Ce n’est pas en construisant des salles de spectacle, musique, danse ou théâtre, des musées et galeries d’art, dans des espaces où vivent des gens qui ne les fréquentent pas que l’on achète la paix sociale. Nous qui présentons nos œuvres sur ces scènes, nous observons tristement que ces dernières produisent également de l’exclusion. Nous refusons que nos œuvres permettent aux politiques de se dédouaner d’agir contre le racisme et toutes les autres discriminations.
Peut-être devrions-nous exercer notre droit de retrait. Nos ancêtres ont cessé de pratiquer leurs rituels pour ne pas les offrir à la curiosité ou la cupidité de leurs colons, alors il nous faudrait peut-être cesser de parler.

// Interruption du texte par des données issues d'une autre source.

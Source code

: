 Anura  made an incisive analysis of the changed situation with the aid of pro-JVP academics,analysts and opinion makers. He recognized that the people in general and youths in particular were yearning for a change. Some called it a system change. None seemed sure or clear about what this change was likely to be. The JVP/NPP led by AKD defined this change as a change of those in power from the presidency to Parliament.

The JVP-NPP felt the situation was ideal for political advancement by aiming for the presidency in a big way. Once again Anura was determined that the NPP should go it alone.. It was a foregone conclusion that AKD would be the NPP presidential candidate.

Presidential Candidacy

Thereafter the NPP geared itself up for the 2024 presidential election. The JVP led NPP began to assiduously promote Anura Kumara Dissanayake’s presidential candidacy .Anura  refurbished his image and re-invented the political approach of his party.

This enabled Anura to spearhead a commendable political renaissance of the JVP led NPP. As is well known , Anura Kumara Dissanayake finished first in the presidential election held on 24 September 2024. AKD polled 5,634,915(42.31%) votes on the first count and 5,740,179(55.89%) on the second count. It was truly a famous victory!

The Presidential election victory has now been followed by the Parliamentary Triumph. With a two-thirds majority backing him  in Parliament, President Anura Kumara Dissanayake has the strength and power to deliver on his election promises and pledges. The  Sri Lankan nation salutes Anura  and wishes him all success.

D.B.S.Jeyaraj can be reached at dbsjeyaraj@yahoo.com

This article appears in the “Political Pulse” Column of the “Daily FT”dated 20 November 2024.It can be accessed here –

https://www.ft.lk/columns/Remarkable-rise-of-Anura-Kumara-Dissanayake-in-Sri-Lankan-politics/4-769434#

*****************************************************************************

Mais comment le pourrions-nous lorsque la colère et l’injustice nous engagent à prendre la parole ?
Nous sommes aux côtés de celles et ceux qui marchent pour l’abrogation de l’article L435-1 du Code de sécurité intérieure, introduit en 2017. Cette loi qui permet aux dépositaires de l’ordre public de tirer sur des enfants qui ressemblent aux nôtres ou à ceux que nous étions. Ces jeunes qui constituent le public parfois silencieux, et très souvent bruyant parce que vivant de nos galeries d’art ou salles de spectacles. C’est aussi pour eux que nous travaillons. Parce que nous travaillons pour tous et toutes.